Billhook - Design

Design

The blade is usually made from a medium-carbon steel in varying weights and lengths, but typically 20 to 25 centimetres (7.9 to 9.8 in) long. Blades are straight near the handle but have an increasingly strong curve towards the end. The blade is generally sharpened only on the inside of the curve, but double-edged billhooks, or "broom hooks", also have a straight secondary edge on the back.

The blade is fixed to a wooden handle, in Europe usually made from ash due to its strength and ability to deal with repeated impact. Handles are mostly 12 to 15 centimetres (4.7 to 5.9 in) long and may be caulked or round.
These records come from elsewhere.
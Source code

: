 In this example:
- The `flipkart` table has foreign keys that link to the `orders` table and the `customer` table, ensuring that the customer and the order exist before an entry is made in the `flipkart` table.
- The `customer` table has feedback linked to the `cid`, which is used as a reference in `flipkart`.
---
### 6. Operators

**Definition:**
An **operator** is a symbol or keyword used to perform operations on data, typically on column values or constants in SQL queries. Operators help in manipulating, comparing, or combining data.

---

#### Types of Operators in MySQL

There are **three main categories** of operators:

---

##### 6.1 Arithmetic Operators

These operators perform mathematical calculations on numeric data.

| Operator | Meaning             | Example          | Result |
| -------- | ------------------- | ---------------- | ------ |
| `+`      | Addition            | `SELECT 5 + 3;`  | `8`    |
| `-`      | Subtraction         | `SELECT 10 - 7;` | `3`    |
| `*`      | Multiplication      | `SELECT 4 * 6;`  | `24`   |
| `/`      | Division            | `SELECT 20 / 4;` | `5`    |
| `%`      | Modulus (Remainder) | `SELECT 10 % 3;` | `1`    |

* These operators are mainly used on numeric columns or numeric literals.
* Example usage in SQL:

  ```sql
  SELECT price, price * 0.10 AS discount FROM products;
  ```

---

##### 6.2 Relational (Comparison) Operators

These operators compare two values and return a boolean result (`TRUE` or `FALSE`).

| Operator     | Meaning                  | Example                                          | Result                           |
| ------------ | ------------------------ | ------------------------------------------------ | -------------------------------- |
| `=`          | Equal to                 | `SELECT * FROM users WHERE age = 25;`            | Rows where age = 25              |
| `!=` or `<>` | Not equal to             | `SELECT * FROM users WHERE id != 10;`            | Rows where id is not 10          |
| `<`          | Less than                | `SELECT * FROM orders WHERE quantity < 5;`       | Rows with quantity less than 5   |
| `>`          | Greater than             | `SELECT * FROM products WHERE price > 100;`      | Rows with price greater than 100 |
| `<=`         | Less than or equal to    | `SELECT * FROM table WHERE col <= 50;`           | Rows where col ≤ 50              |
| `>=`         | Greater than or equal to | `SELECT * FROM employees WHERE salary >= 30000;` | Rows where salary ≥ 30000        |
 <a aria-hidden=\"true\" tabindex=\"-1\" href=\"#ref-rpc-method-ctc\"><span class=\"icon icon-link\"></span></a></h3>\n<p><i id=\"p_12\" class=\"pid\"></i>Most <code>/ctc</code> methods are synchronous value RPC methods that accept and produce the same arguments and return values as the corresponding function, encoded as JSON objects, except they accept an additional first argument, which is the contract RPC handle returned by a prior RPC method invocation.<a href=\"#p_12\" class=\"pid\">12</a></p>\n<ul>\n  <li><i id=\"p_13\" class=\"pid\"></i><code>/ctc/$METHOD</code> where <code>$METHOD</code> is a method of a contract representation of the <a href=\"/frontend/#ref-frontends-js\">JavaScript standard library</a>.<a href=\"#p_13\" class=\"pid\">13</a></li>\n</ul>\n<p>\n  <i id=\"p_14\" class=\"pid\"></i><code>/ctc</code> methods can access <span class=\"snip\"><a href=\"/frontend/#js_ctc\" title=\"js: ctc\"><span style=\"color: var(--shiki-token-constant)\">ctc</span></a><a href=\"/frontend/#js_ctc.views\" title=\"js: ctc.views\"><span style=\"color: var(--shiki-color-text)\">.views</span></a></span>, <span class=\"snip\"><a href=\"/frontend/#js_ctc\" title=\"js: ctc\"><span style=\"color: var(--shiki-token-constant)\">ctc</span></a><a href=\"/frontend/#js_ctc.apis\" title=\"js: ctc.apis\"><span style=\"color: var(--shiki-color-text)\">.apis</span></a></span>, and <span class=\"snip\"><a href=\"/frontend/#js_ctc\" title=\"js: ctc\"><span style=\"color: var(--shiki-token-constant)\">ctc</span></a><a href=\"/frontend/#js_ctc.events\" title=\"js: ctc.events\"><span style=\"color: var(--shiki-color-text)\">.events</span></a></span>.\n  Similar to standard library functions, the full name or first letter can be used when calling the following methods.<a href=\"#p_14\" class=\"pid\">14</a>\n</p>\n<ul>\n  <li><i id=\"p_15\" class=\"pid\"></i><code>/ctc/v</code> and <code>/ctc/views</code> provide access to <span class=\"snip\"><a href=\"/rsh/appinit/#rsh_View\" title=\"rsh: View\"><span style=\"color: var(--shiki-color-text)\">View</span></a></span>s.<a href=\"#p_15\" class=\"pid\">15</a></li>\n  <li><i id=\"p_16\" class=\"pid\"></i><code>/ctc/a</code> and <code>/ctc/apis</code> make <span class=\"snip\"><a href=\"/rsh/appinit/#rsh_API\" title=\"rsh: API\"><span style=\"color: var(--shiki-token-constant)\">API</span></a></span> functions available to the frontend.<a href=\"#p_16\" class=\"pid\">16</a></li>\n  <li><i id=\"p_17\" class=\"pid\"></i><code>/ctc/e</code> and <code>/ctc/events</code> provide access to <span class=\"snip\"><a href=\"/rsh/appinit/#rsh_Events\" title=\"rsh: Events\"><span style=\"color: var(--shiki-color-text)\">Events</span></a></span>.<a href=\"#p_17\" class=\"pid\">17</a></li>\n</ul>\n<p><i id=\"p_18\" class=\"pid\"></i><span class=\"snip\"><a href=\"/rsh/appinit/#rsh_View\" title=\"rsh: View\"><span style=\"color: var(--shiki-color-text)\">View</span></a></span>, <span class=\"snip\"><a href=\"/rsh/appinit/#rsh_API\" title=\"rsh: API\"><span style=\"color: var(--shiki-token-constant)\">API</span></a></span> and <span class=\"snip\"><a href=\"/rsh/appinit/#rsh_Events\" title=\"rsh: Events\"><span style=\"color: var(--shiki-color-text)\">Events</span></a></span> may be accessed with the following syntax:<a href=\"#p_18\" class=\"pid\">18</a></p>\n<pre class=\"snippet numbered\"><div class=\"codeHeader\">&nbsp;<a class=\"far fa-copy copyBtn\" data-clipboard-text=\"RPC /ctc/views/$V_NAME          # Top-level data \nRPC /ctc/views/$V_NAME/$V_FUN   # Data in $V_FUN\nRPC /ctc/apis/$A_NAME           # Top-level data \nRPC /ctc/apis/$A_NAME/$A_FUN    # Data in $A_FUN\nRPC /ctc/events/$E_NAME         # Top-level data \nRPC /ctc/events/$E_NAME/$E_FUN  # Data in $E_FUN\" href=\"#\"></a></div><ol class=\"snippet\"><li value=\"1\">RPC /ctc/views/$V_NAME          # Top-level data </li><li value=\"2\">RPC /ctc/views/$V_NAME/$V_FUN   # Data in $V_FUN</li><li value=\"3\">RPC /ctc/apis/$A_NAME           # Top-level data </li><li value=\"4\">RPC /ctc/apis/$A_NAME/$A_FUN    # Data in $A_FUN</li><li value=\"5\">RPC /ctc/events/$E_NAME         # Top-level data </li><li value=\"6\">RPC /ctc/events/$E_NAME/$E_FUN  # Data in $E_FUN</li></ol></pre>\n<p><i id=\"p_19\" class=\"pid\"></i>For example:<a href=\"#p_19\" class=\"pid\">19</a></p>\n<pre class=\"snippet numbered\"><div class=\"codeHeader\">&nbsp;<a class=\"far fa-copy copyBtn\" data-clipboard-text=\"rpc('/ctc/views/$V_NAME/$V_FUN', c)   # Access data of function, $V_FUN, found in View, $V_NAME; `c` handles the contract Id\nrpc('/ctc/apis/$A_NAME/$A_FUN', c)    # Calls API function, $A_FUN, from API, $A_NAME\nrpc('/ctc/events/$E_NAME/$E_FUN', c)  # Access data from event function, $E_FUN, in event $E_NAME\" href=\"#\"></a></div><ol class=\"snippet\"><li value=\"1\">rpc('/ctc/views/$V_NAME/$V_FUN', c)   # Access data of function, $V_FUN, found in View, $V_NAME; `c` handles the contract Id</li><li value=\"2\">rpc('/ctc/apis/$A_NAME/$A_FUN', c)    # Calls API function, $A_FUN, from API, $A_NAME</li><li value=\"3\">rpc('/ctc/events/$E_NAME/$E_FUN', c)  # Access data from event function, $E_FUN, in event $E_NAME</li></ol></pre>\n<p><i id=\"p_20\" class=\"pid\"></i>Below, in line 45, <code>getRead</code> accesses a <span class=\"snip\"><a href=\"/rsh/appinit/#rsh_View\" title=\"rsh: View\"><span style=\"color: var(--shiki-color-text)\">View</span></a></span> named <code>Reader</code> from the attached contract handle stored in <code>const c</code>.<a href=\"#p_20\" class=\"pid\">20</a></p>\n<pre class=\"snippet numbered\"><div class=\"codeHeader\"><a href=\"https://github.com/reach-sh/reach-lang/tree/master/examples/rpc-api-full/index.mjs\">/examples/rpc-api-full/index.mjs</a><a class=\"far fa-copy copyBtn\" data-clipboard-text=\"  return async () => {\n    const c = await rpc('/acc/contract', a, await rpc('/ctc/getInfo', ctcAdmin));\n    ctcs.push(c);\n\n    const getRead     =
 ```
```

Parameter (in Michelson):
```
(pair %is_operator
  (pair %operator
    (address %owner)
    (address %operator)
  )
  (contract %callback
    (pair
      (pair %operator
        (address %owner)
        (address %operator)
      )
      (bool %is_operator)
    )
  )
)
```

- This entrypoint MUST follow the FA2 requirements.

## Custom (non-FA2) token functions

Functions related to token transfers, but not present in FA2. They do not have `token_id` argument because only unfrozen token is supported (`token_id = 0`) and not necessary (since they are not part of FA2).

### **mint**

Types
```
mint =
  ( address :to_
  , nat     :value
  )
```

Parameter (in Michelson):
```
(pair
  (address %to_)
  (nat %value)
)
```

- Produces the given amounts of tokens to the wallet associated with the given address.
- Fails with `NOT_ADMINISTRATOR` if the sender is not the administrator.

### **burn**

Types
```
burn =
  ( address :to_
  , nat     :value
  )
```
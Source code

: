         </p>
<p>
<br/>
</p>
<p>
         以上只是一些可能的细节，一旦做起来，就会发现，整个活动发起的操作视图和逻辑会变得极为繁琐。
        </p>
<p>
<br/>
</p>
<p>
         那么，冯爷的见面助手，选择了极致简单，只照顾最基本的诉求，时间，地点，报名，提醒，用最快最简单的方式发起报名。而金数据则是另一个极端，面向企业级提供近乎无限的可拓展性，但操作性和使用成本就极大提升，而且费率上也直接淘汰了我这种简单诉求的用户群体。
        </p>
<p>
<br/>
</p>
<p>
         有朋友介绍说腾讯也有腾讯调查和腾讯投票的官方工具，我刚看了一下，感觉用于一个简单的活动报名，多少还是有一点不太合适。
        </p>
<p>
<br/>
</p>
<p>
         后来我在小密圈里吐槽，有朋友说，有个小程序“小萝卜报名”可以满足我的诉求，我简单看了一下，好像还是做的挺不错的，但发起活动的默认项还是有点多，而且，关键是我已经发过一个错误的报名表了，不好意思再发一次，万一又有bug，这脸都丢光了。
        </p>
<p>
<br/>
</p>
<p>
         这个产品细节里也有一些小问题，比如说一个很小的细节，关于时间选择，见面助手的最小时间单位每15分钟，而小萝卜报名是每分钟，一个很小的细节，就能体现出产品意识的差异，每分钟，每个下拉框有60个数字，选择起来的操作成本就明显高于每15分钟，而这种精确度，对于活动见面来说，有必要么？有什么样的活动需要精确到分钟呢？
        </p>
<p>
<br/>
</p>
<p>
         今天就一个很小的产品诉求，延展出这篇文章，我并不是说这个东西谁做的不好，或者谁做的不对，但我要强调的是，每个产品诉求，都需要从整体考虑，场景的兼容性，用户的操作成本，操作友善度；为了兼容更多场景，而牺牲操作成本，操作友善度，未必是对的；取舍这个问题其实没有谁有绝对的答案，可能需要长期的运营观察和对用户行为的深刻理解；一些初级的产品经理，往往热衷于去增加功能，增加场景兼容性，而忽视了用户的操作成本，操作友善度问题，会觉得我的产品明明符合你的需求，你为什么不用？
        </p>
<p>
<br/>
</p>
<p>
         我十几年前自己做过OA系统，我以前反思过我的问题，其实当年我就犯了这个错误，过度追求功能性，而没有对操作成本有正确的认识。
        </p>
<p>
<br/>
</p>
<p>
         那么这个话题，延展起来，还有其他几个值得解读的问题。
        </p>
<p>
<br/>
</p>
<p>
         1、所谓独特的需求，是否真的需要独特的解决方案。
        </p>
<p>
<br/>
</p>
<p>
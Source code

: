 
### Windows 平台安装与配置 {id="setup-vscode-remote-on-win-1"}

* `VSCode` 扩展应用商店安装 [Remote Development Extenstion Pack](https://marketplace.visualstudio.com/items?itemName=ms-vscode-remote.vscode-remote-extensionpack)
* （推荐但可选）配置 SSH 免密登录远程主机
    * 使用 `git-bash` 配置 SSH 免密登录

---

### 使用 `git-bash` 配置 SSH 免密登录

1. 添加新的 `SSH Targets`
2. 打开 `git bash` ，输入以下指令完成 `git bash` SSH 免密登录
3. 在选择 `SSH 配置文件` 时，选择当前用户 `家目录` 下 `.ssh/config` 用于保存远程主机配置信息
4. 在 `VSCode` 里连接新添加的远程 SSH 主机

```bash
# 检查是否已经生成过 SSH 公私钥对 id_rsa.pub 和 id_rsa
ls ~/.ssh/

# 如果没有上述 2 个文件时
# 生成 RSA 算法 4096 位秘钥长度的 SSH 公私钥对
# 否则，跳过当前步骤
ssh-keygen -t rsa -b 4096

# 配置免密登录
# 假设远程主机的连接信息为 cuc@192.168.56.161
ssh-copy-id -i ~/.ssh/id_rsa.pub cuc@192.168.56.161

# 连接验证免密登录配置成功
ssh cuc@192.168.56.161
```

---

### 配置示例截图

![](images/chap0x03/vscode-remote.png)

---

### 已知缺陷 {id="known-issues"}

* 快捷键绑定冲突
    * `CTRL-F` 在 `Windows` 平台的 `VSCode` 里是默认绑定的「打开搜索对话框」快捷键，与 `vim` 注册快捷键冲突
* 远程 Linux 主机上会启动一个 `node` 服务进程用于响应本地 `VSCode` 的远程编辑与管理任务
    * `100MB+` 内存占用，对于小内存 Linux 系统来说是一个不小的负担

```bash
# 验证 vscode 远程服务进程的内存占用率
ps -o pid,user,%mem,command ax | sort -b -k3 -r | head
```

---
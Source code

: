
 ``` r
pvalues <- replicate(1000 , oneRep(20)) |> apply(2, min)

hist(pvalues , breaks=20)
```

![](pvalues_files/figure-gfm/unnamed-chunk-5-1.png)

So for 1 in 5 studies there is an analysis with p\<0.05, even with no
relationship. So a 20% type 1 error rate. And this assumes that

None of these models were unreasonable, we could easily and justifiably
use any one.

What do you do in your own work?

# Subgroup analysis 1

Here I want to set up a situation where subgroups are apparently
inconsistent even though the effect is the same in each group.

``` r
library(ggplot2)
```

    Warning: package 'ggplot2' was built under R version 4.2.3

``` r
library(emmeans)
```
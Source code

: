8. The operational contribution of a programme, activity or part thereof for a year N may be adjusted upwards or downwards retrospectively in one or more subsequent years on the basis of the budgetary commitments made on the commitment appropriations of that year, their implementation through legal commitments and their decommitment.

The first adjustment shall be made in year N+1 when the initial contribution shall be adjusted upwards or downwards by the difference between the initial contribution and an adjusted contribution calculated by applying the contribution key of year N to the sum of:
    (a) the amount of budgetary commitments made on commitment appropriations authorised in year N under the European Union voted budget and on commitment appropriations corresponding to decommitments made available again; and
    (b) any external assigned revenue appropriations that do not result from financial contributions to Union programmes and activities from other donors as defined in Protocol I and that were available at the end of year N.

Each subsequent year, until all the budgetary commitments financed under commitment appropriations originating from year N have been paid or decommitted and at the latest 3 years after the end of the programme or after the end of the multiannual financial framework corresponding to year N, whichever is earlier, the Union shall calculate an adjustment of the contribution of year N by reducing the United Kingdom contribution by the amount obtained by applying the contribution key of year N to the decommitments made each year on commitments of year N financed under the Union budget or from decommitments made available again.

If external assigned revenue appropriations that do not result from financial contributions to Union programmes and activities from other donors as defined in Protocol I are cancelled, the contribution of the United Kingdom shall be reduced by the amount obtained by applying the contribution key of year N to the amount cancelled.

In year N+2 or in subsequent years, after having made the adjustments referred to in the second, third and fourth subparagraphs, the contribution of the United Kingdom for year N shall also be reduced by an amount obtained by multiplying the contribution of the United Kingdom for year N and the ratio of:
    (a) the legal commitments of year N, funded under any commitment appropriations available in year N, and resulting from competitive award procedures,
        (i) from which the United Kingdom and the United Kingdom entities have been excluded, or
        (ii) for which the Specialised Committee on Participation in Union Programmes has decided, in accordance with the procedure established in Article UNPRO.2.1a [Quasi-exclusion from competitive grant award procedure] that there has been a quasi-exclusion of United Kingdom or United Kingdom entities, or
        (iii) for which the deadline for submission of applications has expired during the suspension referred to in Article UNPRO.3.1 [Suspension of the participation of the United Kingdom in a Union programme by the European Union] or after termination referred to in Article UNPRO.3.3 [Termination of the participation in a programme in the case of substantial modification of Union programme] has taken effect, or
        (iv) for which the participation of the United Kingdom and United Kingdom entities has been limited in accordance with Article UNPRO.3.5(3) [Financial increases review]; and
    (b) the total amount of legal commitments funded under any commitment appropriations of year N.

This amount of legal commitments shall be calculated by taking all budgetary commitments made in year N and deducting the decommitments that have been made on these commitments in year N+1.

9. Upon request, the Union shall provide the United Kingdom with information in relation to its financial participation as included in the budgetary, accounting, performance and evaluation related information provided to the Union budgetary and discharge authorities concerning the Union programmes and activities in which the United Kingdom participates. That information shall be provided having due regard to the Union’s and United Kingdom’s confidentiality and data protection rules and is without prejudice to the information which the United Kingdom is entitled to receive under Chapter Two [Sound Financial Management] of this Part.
Longer handles may sometimes be used for heavier patterns, making the tool double-handed. The blade and handle are usually linked by a tang passing through the handle, but sometimes a socket that encloses the blade. Some styles of billhook may have scales of hardwood or horn fitted to the handle.

Some billhooks (for example the Kent pattern) have a single-bevelled blade, available in both right- and left-handed versions, others (such as the Machynlleth pattern) have dished blades (concave one side and convex the other), or a pronounced thickened nose (such as the Monmouth pattern). The reasons for many of these variations are now lost.

The use of a billhook is between that of a knife and an axe. It is often used for cutting woody plants such as saplings and small branches, for hedging and for snedding (stripping the side shoots from a branch). In France and Italy it is widely used for pruning grape vines. The billhook is the European equivalent of tools such as machetes, parangs, kukris, etc.

The billhook's use as a cutting tool goes back to the Bronze Age, and a few examples survive from this period—for example found in the sea around Greece. Iron examples from the later Iron Age have been found in pre-Roman settlements in several English counties as well as in France and Switzerland.

The tool has developed a large variety of names in different parts of Britain, including bill, hedging bill, hand bill, hook bill, billhook, brishing hook and broom hook. In American English a billhook may sometimes be referred to as a "fascine knife".

Made on a small scale in village smithies and in larger industrial sites (e.g. Old Ironstone Works, Mells) the billhook is still relatively common throughout most of western Europe. During the 19th and early 20th centuries the larger manufacturers offered up to 200 or so different regional styles and shapes of blade, sometimes in a range of different sizes from 6 to 11 inches (15 to 28 cm) long in 0.5 inches (1.3 cm) steps. The French firm of Talabot boasted in their 1930 catalogue that they held over 3000 different patterns in their archives.